When the Chetty study was announced in 2011, a front-page article in the New York Times said:

WASHINGTON — Elementary- and middle-school teachers who help raise their students’ standardized-test scores seem to have a wide-ranging, lasting positive effect on those students’ lives beyond academics, including lower teenage-pregnancy rates and greater college matriculation and adult earnings, according to a new study that tracked 2.5 million students over 20 years.

The paper, by Raj Chetty and John N. Friedman of Harvard and Jonah E. Rockoff of Columbia, all economists, examines a larger number of students over a longer period of time with more in-depth data than many earlier studies, allowing for a deeper look at how much the quality of individual teachers matters over the long term.

“That test scores help you get more education, and that more education has an earnings effect — that makes sense to a lot of people,” said Robert H. Meyer, director of the Value-Added Research Center at the University of Wisconsin-Madison, which studies teacher measurement but was not involved in this study. “This study skips the stages, and shows differences in teachers mean differences in earnings.”

The study, which the economics professors have presented to colleagues in more than a dozen seminars over the past year and plan to submit to a journal, is the largest look yet at the controversial “value-added ratings,” which measure the impact individual teachers have on student test scores.
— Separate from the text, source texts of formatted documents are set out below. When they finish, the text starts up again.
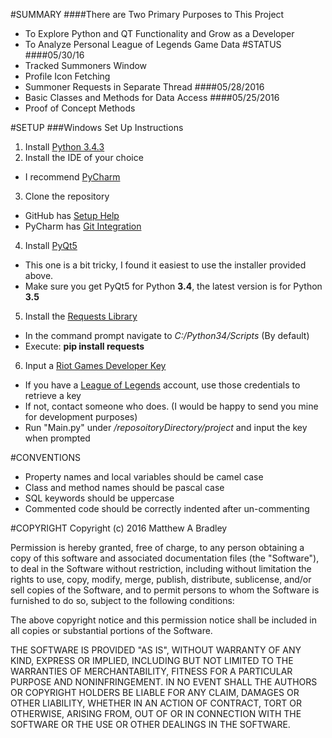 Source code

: #SUMMARY
####There are Two Primary Purposes to This Project
* To Explore Python and QT Functionality and Grow as a Developer
* To Analyze Personal League of Legends Game Data
#STATUS 
####05/30/16
* Tracked Summoners Window
* Profile Icon Fetching
* Summoner Requests in Separate Thread
####05/28/2016
* Basic Classes and Methods for Data Access
####05/25/2016
* Proof of Concept Methods

#SETUP
###Windows Set Up Instructions
1. Install [Python 3.4.3](https://www.python.org/downloads/release/python-343/)
2. Install the IDE of your choice
* I recommend [PyCharm](https://www.jetbrains.com/pycharm/download/#section=windows)
3. Clone the repository
* GitHub has [Setup Help](https://help.github.com/articles/set-up-git/)
* PyCharm has [Git Integration](https://www.jetbrains.com/help/pycharm/2016.1/using-git-integration.html)
4. Install [PyQt5](https://sourceforge.net/projects/pyqt/files/PyQt5/PyQt-5.4.1/)
* This one is a bit tricky, I found it easiest to use the installer provided above.
* Make sure you get PyQt5 for Python **3.4**, the latest version is for Python **3.5**
5. Install the [Requests Library](http://docs.python-requests.org/en/master/)
* In the command prompt navigate to *C:/Python34/Scripts* (By default)
* Execute:  **pip install requests**
6. Input a [Riot Games Developer Key](https://developer.riotgames.com)
* If you have a [League of Legends](http://na.leagueoflegends.com/) account, use those credentials to retrieve a key
* If not, contact someone who does. (I would be happy to send you mine for development purposes)
* Run "Main.py" under */reposoitoryDirectory/project* and input the key when prompted

#CONVENTIONS
* Property names and local variables should be camel case
* Class and method names should be pascal case
* SQL keywords should be uppercase
* Commented code should be correctly indented after un-commenting

#COPYRIGHT
Copyright (c) 2016 Matthew A Bradley

Permission is hereby granted, free of charge, to any person obtaining a
copy of this software and associated documentation files (the "Software"),
to deal in the Software without restriction, including without limitation the
rights to use, copy, modify, merge, publish, distribute, sublicense, and/or sell
copies of the Software, and to permit persons to whom the Software is
furnished to do so, subject to the following conditions:

The above copyright notice and this permission notice shall be included in 
all copies or substantial portions of the Software.

THE SOFTWARE IS PROVIDED "AS IS", WITHOUT WARRANTY OF ANY KIND, EXPRESS OR IMPLIED,
INCLUDING BUT NOT LIMITED TO THE WARRANTIES OF MERCHANTABILITY, FITNESS FOR
A PARTICULAR PURPOSE AND NONINFRINGEMENT. IN NO EVENT SHALL THE AUTHORS OR
COPYRIGHT HOLDERS BE LIABLE FOR ANY CLAIM, DAMAGES OR OTHER LIABILITY,
WHETHER IN AN ACTION OF CONTRACT, TORT OR OTHERWISE, ARISING FROM, OUT
OF OR IN CONNECTION WITH THE SOFTWARE OR THE USE OR OTHER DEALINGS IN
THE SOFTWARE.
It is likely to influence the roiling national debates about the importance of quality teachers and how best to measure that quality.

Many school districts, including those in Washington and Houston, have begun to use value-added metrics to influence decisions on hiring, pay and even firing….
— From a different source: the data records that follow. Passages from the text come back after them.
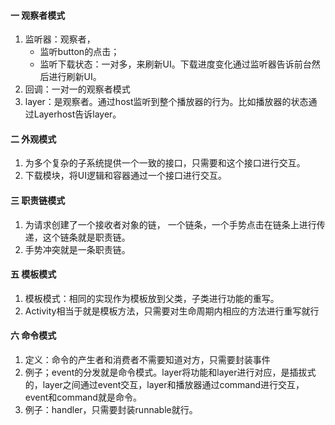 #### 一 观察者模式
1. 监听器：观察者，
   * 监听button的点击；
   * 监听下载状态：一对多，来刷新UI。下载进度变化通过监听器告诉前台然后进行刷新UI。
2. 回调：一对一的观察者模式
3. layer：是观察者。通过host监听到整个播放器的行为。比如播放器的状态通过Layerhost告诉layer。

#### 二 外观模式
1. 为多个复杂的子系统提供一个一致的接口，只需要和这个接口进行交互。
2. 下载模块，将UI逻辑和容器通过一个接口进行交互。

#### 三 职责链模式
1. 为请求创建了一个接收者对象的链， 一个链条，一个手势点击在链条上进行传递，这个链条就是职责链。
2. 手势冲突就是一条职责链。

#### 五 模板模式
1. 模板模式：相同的实现作为模板放到父类，子类进行功能的重写。
2. Activity相当于就是模板方法，只需要对生命周期内相应的方法进行重写就行

#### 六 命令模式
1. 定义：命令的产生者和消费者不需要知道对方，只需要封装事件
2. 例子；event的分发就是命令模式。layer将功能和layer进行对应，是插拔式的，layer之间通过event交互，layer和播放器通过command进行交互，event和command就是命令。
3. 例子：handler，只需要封装runnable就行。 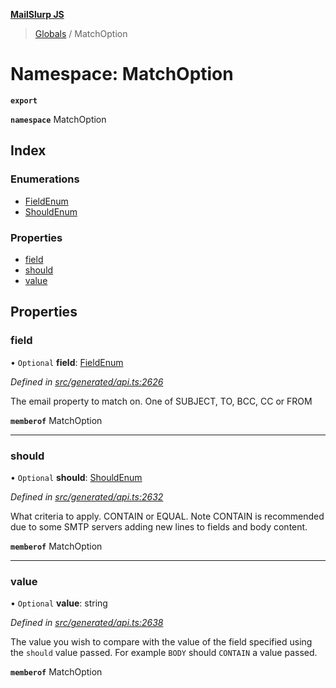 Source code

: **[MailSlurp JS](../README.md)**

> [Globals](../README.md) / MatchOption

# Namespace: MatchOption

**`export`** 

**`namespace`** MatchOption

## Index

### Enumerations

* [FieldEnum](../enums/matchoption.fieldenum.md)
* [ShouldEnum](../enums/matchoption.shouldenum.md)

### Properties

* [field](matchoption.md#field)
* [should](matchoption.md#should)
* [value](matchoption.md#value)

## Properties

### field

• `Optional` **field**: [FieldEnum](../enums/matchoption.fieldenum.md)

*Defined in [src/generated/api.ts:2626](https://github.com/mailslurp/mailslurp-client/blob/e4d4355/src/generated/api.ts#L2626)*

The email property to match on. One of SUBJECT, TO, BCC, CC or FROM

**`memberof`** MatchOption

___

### should

• `Optional` **should**: [ShouldEnum](../enums/matchoption.shouldenum.md)

*Defined in [src/generated/api.ts:2632](https://github.com/mailslurp/mailslurp-client/blob/e4d4355/src/generated/api.ts#L2632)*

What criteria to apply. CONTAIN or EQUAL. Note CONTAIN is recommended due to some SMTP servers adding new lines to fields and body content.

**`memberof`** MatchOption

___

### value

• `Optional` **value**: string

*Defined in [src/generated/api.ts:2638](https://github.com/mailslurp/mailslurp-client/blob/e4d4355/src/generated/api.ts#L2638)*

The value you wish to compare with the value of the field specified using the `should` value passed. For example `BODY` should `CONTAIN` a value passed.

**`memberof`** MatchOption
Replacing a poor teacher with an average one would raise a single classroom’s lifetime earnings by about $266,000, the economists estimate. Multiply that by a career’s worth of classrooms.

“If you leave a low value-added teacher in your school for 10 years, rather than replacing him with an average teacher, you are hypothetically talking about $2.5 million in lost income,” said Professor Friedman, one of the coauthors…

The authors argue that school districts should use value-added measures in evaluations, and to remove the lowest performers, despite the disruption and uncertainty involved.

“The message is to fire people sooner rather than later,” Professor Friedman said.

Professor Chetty acknowledged, “Of course there are going to be mistakes — teachers who get fired who do not deserve to get fired.” But he said that using value-added scores would lead to fewer mistakes, not more.

President Obama hailed the  Chetty study in his 2012 State of the Union address.

Value-added teacher evaluation, that is, basing the evaluation of teachers on the rise or fall of their students’ test scores, was a central feature of Arne Duncan’s Race to the Top when it was unveiled in 2010. States had to agree to adopt it if they wanted to be eligible for Race to the Top funding.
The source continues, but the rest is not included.